Listed records:
****************************************

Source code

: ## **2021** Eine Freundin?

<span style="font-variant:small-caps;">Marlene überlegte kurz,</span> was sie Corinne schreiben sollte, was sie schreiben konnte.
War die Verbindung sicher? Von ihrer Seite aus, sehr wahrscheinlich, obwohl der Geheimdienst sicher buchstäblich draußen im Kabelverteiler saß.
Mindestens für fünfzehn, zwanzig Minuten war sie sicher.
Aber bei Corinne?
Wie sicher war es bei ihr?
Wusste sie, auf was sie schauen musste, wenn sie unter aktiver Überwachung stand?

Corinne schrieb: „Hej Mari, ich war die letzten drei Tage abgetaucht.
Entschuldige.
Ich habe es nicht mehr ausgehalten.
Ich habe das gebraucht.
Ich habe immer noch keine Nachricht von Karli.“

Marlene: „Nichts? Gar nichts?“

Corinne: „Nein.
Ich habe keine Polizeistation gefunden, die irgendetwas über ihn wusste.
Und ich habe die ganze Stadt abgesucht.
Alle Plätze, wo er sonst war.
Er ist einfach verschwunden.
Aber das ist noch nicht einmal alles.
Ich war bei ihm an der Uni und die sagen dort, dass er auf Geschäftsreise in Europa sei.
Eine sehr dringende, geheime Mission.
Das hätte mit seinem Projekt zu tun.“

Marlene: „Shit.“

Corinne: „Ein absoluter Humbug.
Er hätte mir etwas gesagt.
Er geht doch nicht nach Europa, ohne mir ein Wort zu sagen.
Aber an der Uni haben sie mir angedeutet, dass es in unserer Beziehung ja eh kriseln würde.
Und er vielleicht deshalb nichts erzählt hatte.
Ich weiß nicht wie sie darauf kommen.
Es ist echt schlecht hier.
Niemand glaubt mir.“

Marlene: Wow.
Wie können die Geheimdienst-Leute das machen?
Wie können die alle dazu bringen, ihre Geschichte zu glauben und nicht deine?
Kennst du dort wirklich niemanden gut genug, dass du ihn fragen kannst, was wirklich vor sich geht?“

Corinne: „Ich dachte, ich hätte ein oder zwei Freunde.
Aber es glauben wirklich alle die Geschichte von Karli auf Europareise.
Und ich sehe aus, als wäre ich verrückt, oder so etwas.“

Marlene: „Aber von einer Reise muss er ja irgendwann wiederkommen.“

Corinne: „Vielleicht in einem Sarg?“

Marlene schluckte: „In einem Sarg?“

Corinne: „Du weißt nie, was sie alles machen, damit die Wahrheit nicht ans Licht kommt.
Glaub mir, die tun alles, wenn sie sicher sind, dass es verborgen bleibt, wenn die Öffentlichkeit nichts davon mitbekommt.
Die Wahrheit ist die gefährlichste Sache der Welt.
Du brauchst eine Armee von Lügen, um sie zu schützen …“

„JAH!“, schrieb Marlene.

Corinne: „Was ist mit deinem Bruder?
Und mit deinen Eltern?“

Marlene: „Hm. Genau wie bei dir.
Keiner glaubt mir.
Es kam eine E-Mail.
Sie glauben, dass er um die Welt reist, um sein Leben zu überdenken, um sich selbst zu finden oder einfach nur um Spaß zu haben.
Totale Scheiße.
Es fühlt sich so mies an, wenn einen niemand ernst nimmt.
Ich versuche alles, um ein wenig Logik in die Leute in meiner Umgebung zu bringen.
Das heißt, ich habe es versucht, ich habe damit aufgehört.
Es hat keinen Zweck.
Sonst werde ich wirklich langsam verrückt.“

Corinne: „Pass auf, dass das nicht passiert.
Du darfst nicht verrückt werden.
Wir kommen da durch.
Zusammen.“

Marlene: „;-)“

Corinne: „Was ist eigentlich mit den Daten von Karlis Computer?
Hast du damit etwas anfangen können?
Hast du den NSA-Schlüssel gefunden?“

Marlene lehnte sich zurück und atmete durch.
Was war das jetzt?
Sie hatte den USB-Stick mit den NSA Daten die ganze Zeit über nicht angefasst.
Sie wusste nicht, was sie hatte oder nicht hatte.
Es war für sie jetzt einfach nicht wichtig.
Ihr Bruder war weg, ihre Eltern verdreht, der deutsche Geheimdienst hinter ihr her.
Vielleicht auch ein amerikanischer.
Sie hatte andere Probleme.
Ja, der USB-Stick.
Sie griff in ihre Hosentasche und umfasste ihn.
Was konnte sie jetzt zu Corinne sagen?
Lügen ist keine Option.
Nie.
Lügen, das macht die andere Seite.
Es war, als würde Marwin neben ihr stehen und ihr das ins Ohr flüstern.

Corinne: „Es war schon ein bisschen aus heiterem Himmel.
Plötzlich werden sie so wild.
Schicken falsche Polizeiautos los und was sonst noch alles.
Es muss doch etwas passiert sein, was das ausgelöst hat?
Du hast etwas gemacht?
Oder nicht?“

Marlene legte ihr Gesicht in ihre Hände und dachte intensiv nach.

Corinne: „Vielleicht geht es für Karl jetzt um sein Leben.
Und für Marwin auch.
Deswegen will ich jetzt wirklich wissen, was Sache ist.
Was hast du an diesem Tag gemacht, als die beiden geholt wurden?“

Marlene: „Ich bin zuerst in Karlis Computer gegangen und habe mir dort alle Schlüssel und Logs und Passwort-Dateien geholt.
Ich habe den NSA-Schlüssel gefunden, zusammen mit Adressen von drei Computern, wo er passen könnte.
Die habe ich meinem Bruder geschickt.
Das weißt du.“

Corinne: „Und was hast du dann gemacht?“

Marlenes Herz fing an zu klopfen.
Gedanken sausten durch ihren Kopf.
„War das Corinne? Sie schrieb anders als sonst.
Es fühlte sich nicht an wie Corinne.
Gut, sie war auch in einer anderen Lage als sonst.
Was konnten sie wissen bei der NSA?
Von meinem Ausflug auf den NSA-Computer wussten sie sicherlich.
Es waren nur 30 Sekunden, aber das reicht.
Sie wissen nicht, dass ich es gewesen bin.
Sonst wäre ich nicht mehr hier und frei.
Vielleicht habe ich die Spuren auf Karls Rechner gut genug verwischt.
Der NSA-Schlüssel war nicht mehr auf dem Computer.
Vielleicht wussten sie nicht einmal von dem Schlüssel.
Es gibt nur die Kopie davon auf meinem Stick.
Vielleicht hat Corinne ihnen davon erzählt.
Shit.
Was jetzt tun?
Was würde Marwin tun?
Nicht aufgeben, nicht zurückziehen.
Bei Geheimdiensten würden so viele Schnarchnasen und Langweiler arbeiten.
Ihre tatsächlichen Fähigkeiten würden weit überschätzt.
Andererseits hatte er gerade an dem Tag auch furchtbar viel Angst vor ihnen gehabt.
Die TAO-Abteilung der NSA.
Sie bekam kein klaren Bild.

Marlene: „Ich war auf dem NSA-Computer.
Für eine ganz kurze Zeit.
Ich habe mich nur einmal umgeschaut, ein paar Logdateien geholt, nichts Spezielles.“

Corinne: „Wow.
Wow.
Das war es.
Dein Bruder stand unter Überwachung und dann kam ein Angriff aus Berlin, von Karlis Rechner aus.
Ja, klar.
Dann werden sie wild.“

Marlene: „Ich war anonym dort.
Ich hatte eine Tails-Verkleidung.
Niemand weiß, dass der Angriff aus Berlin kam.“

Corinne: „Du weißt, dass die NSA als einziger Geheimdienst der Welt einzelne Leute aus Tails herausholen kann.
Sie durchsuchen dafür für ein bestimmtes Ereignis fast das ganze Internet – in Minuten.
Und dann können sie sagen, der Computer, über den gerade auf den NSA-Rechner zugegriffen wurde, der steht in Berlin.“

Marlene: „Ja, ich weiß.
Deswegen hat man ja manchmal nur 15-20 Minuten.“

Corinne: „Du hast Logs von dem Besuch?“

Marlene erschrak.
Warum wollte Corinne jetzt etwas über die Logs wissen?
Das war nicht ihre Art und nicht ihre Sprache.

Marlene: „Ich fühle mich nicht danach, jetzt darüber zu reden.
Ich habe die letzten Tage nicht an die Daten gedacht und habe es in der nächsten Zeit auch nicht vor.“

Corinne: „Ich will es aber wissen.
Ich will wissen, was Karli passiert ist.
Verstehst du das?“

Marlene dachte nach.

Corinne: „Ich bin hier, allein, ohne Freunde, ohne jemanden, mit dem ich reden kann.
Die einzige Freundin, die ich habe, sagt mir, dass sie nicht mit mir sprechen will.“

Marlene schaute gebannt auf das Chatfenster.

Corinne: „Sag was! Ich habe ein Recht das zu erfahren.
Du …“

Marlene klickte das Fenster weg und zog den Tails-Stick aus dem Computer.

****************************************

Reproduce the records above exactly, from the first line to the line that holds "sie schreiben konnte.", inclusive, and omit everything after it.

Source code

: ## **2021** Eine Freundin?

<span style="font-variant:small-caps;">Marlene überlegte kurz,</span> was sie Corinne schreiben sollte, was sie schreiben konnte.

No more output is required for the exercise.